# [To do]
Every line in the records below with the string "Medium" needs to be copied out.

# [Saved data entries]
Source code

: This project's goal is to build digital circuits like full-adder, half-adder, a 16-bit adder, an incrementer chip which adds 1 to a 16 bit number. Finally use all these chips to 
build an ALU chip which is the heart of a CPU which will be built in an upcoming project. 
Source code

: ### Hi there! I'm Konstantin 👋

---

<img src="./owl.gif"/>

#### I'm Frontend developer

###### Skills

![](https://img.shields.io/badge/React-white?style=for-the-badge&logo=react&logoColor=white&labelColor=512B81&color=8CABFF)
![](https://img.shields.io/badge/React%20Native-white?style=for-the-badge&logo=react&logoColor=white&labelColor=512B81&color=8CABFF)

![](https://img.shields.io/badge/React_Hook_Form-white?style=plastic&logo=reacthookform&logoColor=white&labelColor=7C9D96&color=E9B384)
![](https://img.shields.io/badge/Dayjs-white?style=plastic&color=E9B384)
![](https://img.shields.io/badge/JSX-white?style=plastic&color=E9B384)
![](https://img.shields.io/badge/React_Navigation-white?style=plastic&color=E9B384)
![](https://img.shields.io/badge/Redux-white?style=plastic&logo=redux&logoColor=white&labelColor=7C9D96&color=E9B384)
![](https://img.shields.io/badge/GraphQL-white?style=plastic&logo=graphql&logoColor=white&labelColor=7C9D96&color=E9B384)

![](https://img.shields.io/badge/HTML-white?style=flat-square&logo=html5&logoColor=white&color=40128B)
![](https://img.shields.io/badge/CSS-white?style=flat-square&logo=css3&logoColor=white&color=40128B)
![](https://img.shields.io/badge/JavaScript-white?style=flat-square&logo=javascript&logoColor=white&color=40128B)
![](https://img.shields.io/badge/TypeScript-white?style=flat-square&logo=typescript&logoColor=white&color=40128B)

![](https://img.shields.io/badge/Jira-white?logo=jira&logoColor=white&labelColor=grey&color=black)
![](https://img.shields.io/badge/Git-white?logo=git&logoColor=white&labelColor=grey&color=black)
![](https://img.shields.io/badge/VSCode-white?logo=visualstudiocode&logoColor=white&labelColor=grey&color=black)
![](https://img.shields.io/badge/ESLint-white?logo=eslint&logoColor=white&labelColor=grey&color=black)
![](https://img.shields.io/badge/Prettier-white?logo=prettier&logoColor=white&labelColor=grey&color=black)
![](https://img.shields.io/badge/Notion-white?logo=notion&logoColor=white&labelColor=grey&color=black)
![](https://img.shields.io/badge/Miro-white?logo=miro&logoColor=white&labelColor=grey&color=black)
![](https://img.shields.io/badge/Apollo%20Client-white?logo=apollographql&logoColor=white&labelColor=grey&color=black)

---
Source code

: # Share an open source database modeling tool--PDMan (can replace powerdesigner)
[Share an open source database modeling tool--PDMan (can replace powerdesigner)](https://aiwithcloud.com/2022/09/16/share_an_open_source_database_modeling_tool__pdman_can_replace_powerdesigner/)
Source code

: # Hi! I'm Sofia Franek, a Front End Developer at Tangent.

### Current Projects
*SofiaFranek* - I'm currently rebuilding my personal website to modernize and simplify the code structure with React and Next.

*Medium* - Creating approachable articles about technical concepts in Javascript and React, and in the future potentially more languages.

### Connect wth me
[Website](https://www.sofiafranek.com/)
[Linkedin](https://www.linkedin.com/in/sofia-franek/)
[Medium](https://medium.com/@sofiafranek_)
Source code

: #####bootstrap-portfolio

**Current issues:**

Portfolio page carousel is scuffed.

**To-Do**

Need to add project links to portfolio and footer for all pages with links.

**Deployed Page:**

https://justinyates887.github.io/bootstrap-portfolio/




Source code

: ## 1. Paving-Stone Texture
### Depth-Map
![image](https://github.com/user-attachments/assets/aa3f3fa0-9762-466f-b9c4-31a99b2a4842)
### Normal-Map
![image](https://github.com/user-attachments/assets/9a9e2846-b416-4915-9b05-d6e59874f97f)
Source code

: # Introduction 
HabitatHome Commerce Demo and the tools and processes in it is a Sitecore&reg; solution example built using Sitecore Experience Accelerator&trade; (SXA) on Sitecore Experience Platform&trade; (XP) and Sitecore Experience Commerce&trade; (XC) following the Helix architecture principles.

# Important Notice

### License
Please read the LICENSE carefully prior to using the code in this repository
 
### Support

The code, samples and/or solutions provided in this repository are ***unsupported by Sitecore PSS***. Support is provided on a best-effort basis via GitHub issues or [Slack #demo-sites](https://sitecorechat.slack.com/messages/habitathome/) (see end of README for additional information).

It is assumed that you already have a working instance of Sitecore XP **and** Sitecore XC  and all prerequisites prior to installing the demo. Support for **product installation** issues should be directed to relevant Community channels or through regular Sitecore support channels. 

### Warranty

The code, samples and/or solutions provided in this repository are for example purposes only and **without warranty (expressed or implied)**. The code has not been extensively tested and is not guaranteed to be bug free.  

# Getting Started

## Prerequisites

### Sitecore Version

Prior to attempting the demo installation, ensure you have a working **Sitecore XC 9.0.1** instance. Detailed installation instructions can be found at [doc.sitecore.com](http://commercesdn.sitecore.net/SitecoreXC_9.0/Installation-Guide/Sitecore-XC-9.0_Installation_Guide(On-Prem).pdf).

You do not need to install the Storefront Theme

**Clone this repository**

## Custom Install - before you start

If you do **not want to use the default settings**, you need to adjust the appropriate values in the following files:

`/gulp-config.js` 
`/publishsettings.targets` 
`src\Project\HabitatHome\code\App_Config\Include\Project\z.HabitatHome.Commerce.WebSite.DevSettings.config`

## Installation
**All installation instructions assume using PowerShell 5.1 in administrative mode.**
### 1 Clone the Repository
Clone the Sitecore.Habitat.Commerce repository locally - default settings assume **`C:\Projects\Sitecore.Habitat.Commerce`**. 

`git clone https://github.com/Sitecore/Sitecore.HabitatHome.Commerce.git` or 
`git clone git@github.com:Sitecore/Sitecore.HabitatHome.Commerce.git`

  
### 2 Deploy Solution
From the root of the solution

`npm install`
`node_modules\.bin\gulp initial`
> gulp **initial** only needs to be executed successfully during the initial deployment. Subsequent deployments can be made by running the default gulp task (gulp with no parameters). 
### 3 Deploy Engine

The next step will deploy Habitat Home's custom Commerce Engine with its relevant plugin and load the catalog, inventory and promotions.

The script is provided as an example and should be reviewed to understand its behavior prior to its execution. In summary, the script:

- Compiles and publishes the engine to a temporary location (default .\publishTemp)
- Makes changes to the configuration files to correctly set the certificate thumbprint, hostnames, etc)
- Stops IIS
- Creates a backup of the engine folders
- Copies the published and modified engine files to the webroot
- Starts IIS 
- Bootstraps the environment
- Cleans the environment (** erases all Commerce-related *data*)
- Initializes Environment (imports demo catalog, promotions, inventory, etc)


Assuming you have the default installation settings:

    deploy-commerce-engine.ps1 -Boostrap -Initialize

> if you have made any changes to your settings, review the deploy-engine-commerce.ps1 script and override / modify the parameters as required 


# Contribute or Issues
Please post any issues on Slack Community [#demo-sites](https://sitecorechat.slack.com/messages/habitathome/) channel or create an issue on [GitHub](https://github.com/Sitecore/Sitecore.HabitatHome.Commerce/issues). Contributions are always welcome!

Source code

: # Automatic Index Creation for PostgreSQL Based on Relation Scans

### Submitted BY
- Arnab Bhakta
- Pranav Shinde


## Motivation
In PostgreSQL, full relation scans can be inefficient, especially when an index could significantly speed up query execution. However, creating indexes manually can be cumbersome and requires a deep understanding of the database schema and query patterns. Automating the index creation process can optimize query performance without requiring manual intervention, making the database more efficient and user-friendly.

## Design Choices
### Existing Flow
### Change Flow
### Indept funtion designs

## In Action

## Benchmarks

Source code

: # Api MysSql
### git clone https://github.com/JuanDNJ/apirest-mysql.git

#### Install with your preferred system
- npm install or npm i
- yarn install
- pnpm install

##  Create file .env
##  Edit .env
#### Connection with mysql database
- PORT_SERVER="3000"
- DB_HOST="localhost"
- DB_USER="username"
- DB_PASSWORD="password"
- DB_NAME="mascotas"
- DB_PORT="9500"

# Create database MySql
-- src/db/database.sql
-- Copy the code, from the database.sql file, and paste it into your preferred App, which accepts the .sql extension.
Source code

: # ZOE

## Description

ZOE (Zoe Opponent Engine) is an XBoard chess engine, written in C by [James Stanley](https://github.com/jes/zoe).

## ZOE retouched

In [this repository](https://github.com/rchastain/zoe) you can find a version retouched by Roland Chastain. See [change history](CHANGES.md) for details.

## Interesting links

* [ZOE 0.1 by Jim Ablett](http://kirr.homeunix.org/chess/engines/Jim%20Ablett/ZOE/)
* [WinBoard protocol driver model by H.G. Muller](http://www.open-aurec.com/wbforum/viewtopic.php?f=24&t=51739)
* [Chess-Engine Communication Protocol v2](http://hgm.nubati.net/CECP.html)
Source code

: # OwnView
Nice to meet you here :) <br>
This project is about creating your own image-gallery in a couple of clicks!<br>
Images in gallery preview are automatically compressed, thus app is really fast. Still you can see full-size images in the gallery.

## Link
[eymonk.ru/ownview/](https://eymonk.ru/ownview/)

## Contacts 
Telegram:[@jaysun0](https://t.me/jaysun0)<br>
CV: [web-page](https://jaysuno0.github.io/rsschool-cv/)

# [Worked solution]
*Medium* - Creating approachable articles about technical concepts in Javascript and React, and in the future potentially more languages.
[Medium](https://medium.com/@sofiafranek_)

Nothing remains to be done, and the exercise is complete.